Top of WORKING DATA

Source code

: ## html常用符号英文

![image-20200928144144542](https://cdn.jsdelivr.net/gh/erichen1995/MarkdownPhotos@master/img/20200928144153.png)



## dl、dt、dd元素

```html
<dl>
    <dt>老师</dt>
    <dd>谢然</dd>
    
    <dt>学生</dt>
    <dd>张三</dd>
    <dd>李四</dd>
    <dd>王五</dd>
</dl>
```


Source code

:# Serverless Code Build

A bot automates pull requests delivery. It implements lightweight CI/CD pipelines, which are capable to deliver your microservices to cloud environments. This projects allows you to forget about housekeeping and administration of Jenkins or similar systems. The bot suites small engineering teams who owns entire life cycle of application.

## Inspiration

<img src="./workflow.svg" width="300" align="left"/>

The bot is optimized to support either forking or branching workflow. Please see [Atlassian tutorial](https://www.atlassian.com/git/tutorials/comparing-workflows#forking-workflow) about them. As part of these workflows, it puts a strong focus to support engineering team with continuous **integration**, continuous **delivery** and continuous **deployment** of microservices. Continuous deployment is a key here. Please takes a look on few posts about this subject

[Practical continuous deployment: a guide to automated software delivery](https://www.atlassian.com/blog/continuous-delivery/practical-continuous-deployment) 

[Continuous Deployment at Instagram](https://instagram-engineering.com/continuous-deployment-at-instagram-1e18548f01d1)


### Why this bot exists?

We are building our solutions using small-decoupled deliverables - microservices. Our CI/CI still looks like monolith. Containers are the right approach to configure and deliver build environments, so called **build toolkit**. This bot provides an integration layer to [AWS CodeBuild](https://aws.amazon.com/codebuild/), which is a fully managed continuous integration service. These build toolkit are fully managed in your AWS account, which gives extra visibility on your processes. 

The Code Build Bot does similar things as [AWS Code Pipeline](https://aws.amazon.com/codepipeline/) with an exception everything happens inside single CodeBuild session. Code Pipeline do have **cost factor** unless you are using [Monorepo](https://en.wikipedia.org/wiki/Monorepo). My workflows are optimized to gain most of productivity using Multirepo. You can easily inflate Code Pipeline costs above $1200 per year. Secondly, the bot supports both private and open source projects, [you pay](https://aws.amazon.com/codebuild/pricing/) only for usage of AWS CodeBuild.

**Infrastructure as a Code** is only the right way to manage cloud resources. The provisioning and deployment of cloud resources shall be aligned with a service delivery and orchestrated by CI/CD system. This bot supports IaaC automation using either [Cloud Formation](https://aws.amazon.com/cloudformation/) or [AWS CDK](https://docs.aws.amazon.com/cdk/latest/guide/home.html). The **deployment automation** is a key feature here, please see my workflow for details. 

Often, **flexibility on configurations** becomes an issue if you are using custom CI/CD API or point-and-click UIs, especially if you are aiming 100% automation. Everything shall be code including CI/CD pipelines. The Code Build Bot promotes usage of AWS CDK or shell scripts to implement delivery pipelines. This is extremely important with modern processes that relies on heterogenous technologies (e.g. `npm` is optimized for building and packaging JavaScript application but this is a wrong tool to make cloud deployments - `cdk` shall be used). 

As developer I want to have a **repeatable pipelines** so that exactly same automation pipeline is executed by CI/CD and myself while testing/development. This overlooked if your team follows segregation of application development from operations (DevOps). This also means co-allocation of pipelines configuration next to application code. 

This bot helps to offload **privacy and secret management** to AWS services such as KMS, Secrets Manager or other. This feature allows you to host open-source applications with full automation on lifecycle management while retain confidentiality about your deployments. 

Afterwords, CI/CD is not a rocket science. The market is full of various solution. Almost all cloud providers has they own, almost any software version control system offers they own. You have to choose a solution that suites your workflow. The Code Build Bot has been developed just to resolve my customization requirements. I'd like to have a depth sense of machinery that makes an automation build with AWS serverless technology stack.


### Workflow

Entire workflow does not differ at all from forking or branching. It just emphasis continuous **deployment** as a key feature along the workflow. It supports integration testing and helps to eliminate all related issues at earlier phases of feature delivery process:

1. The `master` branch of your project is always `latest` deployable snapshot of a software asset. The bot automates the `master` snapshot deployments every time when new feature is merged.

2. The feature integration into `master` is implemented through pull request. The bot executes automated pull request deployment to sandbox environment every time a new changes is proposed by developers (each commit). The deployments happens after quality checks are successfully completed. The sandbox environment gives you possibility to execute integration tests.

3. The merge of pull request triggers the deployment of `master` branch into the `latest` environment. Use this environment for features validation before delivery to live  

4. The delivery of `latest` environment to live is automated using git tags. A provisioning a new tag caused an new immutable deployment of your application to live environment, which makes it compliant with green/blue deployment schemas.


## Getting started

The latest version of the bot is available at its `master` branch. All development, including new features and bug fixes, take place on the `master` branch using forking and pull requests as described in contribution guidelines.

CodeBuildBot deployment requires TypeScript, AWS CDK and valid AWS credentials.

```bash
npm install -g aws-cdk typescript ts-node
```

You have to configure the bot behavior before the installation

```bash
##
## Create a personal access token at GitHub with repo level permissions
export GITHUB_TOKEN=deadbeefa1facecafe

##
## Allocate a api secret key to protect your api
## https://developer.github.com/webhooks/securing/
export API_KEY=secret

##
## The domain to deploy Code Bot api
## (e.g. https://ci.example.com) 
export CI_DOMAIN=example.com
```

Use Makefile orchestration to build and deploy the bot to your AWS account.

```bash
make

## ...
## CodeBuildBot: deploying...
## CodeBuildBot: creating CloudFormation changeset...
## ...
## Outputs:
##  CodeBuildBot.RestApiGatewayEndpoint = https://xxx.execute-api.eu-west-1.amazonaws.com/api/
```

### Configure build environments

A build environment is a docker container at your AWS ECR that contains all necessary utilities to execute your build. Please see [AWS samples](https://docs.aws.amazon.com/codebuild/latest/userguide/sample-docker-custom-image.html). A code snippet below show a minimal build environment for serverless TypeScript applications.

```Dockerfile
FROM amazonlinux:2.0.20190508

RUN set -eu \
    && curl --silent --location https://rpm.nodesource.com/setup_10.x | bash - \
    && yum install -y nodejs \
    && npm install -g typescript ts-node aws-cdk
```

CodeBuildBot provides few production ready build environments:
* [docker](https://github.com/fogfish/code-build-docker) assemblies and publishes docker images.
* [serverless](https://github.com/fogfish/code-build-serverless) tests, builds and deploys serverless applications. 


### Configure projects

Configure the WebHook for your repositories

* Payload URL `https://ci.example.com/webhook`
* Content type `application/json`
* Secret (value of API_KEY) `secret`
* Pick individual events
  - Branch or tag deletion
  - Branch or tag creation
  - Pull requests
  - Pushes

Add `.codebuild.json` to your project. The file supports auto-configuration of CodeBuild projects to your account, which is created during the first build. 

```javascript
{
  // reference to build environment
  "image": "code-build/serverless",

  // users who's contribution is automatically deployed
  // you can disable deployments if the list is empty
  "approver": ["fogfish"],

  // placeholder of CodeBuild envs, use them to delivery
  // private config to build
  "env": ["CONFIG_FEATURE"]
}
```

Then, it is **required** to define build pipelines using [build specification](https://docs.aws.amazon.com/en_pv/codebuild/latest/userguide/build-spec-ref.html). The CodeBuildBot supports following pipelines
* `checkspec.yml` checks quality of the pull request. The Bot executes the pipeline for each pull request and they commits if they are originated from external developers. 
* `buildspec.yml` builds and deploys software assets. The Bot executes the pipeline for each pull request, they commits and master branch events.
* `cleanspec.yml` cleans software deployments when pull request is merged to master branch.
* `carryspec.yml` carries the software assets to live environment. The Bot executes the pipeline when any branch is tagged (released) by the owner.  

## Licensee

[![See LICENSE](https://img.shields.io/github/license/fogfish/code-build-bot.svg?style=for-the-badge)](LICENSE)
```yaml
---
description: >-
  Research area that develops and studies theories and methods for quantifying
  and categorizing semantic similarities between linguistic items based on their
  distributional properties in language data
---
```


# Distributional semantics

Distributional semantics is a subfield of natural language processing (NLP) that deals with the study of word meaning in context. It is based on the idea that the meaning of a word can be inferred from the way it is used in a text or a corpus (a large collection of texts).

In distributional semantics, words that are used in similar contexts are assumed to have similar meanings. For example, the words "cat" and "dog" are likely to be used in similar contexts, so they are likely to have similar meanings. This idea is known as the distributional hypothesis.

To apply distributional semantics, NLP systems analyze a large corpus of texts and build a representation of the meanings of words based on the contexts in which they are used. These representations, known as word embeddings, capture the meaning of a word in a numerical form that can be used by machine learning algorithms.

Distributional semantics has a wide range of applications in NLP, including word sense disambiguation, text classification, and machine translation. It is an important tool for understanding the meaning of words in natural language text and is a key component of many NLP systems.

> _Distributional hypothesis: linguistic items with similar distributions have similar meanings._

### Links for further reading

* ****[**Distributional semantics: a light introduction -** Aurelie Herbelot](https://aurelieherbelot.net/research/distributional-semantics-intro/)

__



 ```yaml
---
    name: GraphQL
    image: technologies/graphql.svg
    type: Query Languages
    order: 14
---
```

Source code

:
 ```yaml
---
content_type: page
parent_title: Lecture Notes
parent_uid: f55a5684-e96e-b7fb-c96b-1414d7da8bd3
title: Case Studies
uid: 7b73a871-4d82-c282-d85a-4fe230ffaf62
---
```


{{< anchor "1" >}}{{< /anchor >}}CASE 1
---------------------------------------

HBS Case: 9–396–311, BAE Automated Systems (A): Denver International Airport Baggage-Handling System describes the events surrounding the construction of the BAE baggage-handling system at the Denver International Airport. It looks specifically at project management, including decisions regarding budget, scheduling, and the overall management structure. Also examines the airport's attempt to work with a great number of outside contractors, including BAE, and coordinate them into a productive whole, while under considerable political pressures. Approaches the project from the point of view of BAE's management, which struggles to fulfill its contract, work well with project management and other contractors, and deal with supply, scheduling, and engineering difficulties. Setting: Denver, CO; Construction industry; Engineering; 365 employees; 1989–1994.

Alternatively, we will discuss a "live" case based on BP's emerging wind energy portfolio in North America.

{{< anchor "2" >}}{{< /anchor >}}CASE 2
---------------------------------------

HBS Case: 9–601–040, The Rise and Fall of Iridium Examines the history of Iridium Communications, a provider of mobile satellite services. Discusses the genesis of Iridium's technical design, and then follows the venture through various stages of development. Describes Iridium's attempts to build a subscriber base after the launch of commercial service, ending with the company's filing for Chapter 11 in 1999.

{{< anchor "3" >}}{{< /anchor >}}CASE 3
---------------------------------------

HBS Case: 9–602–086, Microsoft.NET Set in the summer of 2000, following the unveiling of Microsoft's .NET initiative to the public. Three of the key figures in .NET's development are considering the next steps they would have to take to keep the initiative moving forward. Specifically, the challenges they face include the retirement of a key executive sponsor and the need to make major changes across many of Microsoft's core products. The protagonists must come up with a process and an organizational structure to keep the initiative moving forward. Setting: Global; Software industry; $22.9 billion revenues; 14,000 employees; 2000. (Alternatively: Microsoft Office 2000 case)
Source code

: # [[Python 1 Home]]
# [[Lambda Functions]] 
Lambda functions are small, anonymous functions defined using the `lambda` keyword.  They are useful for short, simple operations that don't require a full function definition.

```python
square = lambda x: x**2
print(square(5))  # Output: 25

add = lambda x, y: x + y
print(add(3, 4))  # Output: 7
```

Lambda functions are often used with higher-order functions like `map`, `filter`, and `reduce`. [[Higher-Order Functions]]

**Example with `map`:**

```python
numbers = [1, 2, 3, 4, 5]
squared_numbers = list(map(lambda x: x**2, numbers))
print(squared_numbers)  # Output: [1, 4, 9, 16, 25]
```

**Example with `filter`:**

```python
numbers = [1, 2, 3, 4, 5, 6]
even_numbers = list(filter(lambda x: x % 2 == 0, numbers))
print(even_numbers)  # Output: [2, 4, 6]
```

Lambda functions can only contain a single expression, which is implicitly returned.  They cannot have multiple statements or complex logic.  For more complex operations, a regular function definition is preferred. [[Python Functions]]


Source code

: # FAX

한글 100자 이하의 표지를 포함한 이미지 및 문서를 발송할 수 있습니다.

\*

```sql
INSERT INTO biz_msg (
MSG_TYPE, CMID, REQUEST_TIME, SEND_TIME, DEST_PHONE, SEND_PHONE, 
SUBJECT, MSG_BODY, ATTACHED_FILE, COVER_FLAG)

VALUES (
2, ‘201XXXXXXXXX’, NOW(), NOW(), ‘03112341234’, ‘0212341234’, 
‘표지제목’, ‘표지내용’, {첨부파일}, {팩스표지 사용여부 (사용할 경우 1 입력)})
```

Bottom of WORKING DATA

WHAT TO DO: Check each line of the records for the word "before", then state how many lines have it, as a number only.

RESULT OF THE TASK: 2